Top of Data excerpts

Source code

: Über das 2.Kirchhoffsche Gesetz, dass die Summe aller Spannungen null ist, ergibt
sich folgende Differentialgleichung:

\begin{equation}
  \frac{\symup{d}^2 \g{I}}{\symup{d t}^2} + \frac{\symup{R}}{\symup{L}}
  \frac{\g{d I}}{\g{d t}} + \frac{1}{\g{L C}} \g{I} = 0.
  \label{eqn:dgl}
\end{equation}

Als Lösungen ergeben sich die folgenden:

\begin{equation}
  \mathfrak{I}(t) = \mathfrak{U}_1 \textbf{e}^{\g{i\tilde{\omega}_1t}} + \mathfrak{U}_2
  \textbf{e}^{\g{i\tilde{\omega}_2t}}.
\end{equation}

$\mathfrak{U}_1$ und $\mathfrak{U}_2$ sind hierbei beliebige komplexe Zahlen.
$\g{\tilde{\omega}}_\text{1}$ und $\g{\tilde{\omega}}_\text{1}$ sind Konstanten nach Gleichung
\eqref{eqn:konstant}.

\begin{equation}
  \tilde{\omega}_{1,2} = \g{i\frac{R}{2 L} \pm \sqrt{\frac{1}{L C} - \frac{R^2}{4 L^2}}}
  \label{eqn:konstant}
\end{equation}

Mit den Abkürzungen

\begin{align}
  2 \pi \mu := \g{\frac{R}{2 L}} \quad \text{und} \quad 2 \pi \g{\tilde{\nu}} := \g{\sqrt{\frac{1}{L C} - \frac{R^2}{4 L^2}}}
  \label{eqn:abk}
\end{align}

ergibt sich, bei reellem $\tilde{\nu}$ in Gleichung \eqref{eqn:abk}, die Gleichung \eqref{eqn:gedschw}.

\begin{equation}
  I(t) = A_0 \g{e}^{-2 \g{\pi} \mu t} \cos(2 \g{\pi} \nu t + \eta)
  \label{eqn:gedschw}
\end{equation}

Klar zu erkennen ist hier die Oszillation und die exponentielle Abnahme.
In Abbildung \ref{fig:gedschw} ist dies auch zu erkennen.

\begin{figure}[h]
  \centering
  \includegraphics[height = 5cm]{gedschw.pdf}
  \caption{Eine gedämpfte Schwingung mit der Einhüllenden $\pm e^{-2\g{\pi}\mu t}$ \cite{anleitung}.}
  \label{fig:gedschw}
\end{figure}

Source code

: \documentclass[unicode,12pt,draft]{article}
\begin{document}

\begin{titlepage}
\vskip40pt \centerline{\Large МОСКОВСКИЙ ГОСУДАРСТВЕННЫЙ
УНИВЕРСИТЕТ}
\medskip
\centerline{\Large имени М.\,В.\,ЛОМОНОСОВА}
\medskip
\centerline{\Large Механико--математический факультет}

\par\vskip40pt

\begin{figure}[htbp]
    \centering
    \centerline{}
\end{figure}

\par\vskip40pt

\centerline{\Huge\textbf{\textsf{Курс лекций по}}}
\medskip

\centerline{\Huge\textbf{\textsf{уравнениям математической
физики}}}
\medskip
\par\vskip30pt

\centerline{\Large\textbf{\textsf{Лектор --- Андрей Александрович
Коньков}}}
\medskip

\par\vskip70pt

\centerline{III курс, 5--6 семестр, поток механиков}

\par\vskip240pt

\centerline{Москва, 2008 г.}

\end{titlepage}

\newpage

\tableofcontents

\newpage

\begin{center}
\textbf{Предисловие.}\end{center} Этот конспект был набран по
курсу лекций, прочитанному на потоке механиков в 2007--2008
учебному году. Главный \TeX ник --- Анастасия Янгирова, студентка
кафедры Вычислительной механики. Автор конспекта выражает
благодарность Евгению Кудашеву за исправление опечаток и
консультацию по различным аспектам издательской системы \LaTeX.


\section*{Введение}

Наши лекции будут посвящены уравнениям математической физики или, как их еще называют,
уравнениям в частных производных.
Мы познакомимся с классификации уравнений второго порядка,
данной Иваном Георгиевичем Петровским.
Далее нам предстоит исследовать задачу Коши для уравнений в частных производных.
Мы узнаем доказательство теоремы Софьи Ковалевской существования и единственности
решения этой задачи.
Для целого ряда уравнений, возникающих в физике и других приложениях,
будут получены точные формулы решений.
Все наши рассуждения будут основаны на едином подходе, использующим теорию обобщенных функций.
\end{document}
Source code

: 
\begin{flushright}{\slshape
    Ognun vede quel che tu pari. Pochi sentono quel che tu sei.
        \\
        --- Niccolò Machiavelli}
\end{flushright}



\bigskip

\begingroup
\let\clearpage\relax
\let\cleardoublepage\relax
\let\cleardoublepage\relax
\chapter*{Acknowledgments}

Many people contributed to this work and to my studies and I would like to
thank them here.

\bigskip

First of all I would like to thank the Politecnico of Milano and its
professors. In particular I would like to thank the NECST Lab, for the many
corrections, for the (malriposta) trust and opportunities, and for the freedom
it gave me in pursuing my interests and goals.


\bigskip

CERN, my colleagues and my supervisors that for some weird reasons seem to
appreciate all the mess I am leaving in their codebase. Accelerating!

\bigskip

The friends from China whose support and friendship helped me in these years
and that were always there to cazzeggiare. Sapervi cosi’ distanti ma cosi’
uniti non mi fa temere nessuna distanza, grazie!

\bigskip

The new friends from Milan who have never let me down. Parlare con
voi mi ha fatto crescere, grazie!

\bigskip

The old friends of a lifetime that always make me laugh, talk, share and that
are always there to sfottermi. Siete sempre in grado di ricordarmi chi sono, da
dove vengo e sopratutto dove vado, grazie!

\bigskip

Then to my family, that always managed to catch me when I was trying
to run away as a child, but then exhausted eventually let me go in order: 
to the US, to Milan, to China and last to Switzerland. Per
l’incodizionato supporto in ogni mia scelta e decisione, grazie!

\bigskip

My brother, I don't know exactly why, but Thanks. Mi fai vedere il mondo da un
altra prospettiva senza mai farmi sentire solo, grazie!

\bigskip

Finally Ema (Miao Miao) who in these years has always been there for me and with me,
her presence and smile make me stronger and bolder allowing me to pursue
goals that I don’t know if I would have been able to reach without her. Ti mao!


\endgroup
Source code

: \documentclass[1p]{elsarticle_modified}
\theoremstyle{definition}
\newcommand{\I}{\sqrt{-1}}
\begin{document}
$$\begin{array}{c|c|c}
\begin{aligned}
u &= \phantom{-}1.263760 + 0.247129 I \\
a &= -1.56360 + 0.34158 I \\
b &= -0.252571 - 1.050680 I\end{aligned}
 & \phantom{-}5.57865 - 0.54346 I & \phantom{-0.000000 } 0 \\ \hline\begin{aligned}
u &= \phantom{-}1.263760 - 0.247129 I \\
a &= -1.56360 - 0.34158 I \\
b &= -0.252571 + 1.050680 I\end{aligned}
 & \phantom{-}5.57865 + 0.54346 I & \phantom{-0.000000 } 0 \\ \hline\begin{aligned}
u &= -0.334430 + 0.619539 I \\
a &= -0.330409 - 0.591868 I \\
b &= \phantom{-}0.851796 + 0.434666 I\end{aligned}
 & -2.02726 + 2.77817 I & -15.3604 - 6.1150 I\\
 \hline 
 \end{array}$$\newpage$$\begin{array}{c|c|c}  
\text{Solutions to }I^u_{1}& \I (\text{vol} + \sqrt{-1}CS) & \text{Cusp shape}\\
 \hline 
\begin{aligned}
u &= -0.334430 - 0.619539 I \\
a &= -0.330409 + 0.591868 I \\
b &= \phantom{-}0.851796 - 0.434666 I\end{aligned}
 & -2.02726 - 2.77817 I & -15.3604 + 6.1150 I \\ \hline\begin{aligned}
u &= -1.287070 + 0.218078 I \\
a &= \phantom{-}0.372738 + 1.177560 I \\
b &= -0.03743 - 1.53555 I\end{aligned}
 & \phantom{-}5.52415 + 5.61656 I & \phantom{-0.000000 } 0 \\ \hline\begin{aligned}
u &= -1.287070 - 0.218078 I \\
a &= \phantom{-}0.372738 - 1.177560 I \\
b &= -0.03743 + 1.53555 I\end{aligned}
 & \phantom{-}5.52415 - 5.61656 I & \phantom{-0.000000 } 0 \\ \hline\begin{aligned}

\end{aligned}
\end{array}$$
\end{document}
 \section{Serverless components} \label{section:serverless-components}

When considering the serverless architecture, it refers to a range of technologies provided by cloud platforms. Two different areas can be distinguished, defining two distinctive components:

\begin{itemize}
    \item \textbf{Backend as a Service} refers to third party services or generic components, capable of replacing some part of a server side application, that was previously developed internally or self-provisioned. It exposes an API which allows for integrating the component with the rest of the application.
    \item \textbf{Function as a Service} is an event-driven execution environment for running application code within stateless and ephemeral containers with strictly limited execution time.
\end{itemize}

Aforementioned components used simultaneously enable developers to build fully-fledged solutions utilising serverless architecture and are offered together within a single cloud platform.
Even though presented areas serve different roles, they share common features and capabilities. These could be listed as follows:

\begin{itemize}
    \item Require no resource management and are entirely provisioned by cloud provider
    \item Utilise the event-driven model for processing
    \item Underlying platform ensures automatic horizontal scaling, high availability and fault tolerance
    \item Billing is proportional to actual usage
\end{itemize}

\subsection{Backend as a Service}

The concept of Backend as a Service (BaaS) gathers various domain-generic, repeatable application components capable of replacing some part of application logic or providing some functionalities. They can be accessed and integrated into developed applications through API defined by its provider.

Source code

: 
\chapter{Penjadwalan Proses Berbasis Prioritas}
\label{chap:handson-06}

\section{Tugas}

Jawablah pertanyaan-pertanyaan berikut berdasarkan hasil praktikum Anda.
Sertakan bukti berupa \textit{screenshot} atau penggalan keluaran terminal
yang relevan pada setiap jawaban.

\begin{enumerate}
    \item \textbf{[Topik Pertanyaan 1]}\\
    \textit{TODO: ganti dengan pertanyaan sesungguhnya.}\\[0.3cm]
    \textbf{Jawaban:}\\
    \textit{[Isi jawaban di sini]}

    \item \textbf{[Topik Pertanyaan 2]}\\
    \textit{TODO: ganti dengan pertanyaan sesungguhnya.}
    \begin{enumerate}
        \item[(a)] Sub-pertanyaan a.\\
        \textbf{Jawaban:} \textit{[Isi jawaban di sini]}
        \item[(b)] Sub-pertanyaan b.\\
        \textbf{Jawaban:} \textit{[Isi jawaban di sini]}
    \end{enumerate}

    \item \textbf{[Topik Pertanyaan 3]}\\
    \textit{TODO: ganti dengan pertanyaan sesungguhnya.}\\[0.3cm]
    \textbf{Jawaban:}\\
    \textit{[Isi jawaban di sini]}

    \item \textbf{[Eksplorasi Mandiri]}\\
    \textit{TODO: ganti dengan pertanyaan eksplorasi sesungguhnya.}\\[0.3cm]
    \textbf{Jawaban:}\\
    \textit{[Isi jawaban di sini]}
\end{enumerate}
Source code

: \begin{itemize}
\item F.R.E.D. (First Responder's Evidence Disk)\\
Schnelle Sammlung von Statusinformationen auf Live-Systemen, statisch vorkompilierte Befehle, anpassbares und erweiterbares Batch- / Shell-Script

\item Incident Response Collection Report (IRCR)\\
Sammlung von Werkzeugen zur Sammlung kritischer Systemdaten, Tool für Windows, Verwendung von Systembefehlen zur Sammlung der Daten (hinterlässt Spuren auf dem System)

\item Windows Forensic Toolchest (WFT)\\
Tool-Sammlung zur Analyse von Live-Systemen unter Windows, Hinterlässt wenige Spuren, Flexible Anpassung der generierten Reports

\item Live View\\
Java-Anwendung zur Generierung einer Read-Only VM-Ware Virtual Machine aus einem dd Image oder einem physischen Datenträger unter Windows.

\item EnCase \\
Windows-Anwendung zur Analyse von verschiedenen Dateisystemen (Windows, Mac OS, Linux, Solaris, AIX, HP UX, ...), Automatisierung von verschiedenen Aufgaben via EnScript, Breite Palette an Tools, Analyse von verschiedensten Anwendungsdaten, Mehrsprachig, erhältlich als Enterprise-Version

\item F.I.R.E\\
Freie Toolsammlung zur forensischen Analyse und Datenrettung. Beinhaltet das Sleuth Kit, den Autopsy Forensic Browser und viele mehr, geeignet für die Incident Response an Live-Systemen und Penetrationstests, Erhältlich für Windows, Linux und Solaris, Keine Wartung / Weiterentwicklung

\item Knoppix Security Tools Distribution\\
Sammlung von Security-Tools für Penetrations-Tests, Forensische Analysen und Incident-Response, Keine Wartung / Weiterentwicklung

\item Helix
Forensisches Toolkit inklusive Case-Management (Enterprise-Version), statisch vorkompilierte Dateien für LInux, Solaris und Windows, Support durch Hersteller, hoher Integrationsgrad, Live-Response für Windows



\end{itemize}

Bottom of Data excerpts

Task prompt.
Reproduce each line of the material containing the word "sich".

Task result.
sich folgende Differentialgleichung:
Als Lösungen ergeben sich die folgenden:
ergibt sich, bei reellem $\tilde{\nu}$ in Gleichung \eqref{eqn:abk}, die Gleichung \eqref{eqn:gedschw}.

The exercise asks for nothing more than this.